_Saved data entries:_

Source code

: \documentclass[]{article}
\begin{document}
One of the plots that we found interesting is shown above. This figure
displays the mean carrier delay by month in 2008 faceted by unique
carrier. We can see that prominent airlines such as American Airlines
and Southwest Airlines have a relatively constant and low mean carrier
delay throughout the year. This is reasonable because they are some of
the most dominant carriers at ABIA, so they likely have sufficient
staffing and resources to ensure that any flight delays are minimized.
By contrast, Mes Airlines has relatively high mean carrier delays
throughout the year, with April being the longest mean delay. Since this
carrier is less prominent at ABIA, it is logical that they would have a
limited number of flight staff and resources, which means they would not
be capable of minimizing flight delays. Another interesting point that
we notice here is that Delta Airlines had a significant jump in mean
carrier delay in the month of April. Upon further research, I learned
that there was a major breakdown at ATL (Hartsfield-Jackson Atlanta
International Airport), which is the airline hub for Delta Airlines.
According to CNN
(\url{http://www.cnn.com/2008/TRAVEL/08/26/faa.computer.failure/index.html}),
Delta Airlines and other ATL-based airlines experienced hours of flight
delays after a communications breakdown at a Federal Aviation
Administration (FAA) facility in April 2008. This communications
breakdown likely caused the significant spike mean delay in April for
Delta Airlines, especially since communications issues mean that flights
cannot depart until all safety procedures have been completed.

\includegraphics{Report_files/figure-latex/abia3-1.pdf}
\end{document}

_To do:_ Copy here each line of the preceding records with "that" in it.

_Exercise output:_
One of the plots that we found interesting is shown above. This figure
carrier. We can see that prominent airlines such as American Airlines
staffing and resources to ensure that any flight delays are minimized.
carrier is less prominent at ABIA, it is logical that they would have a
be capable of minimizing flight delays. Another interesting point that
we notice here is that Delta Airlines had a significant jump in mean
that there was a major breakdown at ATL (Hartsfield-Jackson Atlanta
Delta Airlines, especially since communications issues mean that flights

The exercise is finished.